How to Understand a World without Knowledge

Plato said that knowledge is not possible in a world of change. Think about that for a moment. We can’t know what is true if things are constantly changing. Remember COVID and how our understanding of it changed earlier this year? Some thought it was “no worse than the flu,” others thought that it was a serious threat that we ought to be donning masks against.

Plato’s solution to this ignorance was to find universal truths (called forms). The forms are true for all times and all places. The form of a horse is what every horse has in common which makes it a horse. They’re intellectual constructs, not tangible objects, kind of like numbers.

But I disagree with Plato. Pursuing universal truths isn’t the most pragmatic solution to ignorance. They’re just not as helpful! To explain why, I need to first explain what the scientific method does.

Our closest method to discovering the “true form” of an object is the scientific method. Now, I’m a fan of the scientific method. It’s pretty freaking awesome and ingenious, and has let us save and sustain lives through advances in medicine, agriculture, and perhaps warfare. Way to go Francis Bacon!

When you use the scientific method, you assume that the knowledge you derive of the object is useful in every and all domain. For example, take salt (NaCl). If you know that it’s made of Sodium and Chloride, then you can know what happens when you put it in water, or mix it in vinegar (you create some sort of acid which you can use to poison people).

So great, what’s the problem then?

Here’s what it is.

Try using the scientific method to tell me what a car is. Or what a cow is.

Let’s go with a cow. What is a cow? Scientists would likely reduce a cow to its biological, chemical, and physical mechanisms. It’s made out of cells, it eats, it poops, it creates babies, etc. That’s all fine and good and useful.

But you know what else a cow is?

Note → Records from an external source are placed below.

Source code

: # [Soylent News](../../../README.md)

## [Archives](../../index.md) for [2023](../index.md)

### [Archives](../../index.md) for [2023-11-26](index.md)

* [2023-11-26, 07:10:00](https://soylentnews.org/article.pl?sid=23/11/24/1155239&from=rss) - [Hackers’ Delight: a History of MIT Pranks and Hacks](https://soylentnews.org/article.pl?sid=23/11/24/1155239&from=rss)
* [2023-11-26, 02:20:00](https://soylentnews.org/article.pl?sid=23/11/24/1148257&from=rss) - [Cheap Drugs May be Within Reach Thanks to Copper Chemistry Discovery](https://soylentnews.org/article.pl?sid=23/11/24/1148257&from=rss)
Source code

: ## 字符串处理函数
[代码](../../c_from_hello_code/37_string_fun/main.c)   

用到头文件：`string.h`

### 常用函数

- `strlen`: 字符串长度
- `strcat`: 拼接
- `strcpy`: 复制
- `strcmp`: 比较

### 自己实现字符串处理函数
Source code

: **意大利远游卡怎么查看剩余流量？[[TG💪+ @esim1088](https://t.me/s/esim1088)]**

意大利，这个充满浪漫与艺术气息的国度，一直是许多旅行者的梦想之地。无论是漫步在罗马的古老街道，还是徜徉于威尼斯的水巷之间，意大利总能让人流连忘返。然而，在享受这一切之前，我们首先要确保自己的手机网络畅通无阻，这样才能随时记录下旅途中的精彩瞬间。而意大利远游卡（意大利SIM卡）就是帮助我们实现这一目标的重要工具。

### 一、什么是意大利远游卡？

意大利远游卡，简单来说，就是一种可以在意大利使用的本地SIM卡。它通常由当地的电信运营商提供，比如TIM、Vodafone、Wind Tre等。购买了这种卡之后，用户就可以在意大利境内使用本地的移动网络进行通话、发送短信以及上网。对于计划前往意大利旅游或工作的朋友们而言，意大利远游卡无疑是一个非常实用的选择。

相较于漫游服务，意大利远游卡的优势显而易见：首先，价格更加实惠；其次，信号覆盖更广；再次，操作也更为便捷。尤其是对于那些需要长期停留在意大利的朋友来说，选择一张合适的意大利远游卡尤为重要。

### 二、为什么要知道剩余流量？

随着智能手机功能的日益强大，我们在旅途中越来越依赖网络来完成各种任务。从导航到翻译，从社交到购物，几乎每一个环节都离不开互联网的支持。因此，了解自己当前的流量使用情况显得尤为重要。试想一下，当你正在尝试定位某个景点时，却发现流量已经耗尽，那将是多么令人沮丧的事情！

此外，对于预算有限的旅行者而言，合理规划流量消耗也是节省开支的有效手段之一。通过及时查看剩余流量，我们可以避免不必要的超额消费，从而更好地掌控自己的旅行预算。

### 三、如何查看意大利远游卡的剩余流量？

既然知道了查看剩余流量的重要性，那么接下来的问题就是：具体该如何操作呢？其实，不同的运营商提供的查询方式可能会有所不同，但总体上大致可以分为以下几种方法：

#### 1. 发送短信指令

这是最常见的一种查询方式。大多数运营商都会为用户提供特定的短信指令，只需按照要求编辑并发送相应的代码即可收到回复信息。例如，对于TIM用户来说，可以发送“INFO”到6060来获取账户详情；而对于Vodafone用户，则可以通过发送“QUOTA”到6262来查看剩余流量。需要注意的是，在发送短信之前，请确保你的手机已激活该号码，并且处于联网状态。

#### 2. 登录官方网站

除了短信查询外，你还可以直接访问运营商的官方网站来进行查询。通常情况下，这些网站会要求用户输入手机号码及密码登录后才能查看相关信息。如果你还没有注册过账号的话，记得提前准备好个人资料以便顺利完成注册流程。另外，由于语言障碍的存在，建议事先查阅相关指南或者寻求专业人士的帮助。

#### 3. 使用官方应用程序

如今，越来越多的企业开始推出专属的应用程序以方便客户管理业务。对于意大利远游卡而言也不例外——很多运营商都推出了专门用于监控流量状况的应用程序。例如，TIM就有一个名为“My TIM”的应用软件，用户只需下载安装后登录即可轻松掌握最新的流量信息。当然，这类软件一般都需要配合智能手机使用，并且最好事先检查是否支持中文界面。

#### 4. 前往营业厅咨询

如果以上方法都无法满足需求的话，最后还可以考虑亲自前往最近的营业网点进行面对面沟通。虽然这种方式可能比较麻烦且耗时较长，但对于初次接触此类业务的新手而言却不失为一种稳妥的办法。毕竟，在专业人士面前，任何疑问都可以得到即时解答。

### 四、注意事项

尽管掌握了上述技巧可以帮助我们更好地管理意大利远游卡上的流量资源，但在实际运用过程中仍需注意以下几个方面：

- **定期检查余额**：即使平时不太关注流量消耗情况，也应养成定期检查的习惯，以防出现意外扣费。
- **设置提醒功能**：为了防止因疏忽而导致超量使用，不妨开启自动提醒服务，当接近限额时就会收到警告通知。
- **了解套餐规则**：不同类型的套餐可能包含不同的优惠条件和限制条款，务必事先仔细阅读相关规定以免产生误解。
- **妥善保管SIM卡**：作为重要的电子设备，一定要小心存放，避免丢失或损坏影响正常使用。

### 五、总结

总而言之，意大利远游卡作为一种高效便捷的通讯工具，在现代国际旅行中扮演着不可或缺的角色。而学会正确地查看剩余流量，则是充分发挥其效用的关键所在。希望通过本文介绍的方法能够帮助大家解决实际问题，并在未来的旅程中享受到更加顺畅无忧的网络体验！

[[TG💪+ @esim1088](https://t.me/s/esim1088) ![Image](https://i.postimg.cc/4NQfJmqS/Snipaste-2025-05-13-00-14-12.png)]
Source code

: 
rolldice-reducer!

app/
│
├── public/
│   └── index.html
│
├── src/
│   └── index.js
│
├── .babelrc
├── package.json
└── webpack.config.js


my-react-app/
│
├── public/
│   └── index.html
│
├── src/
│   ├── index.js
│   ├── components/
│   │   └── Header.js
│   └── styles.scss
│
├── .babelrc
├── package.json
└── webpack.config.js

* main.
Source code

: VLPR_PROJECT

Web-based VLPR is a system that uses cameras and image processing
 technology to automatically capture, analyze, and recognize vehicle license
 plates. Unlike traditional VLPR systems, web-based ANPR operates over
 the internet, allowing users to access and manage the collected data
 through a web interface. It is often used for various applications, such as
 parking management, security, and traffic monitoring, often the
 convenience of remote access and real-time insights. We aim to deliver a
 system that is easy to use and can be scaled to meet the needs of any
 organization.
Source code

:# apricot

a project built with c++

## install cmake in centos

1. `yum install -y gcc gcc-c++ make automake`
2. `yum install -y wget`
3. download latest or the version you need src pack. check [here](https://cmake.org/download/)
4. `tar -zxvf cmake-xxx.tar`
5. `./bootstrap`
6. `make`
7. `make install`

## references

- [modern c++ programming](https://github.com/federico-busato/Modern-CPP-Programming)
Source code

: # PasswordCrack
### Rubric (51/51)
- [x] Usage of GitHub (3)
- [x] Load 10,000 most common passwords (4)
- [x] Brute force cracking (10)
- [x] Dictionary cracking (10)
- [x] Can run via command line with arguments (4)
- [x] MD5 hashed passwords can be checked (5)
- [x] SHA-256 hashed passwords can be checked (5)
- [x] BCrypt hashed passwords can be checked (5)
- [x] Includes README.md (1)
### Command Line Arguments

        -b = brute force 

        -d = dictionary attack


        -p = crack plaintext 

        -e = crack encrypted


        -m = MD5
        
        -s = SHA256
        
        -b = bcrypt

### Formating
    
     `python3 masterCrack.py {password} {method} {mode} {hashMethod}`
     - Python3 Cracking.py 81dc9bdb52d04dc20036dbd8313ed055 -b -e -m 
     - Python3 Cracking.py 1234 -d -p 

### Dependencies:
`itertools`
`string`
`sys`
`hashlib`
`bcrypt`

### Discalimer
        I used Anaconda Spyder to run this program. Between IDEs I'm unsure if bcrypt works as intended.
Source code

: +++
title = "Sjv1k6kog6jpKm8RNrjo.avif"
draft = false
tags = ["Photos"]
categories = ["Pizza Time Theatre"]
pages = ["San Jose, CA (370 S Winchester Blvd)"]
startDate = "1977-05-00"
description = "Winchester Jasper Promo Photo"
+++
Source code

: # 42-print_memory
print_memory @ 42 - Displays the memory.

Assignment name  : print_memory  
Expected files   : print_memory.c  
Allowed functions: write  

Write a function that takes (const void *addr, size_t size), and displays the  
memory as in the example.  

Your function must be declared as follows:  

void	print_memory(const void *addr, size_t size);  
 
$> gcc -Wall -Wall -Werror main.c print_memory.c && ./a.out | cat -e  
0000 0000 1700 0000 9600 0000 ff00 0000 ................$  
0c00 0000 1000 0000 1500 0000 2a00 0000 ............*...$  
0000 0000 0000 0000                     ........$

The greatest earth-warmer we have.

If you got 100 Nobel laureates and UN delegates in a room and asked them how we could warm up the earth, they’d probably think of a, gosh, 50,000 ovens opened up at the same time, or something like that. And because they went to Harvard, they’d then apply the scientific method and say “oh, yeah, our 50,000 ovens work better than our 50,000 street lights or 2 nuclear bombs. That’s simply the statistics talking.

But an omniscient God would say “create an insane demand for beef.” The farts from those fatty animals form a huge chunk of greenhouse gases. And yet, a “scientist” would never have been able to see that a cow had this property.

A scientist might respond by saying that greenhouse gases are not a property of the cow, it’s a consequence of the cow’s body. and if you bred enough cows, of course warming would occur.

The issue here is that the cow’s “potential” to warm up the globe is opaque to us. The scientist cannot see the cow’s potential by studying a cow’s cells.

These invisible properties eventually come to our attention. Eventually. But they’re not obvious to us immediately. We don’t have a method to figure out what they are either. The scientific method is not meant for this task.

And furthermore, cows are just cows. What about things like the Internet, the printing press, the assembly line, or social media, which utterly revolutionize life and our modes of thinking? One could argue that cars destroyed close knit communities because people no longer had to socialize with only the people in their neighbourhood.

So, there are two questions we should ask. One: how do we come to learn what the properties of these things are? Two: how should you interact with things knowing that you don’t know what their properties are?

For the first question, I don’t have a good answer. It’d be tantamount to seeing the matrix itself. You just have no idea how things are connected. The least-worst answer I have is that you must have skin in the game. This will expose you to all of the properties of an object. For example, if you’re going to breed more and more cows, then you can’t just go live 100 km away – you have to deal with the stench of the place too. A better example – if you’ve just invented the car, people should be able to sue you for warming up the planet.

For the second question, I think that Dr. Jordan Peterson offers the best solution. The best way to confront a world of potential is with truth and attention. The world that unfolds as a consequence of that is the best that could be. This is an assumption of faith that you take.

In my personal life, this is true. When I’m truthful about how I feel, even when it’s harsh, the other person trusts me more. They may dislike me more, and we may end our friendship, but it has never resulted in residual animosity.

Confront the potential properties of objects by taking responsibility for them and by using truth and attention.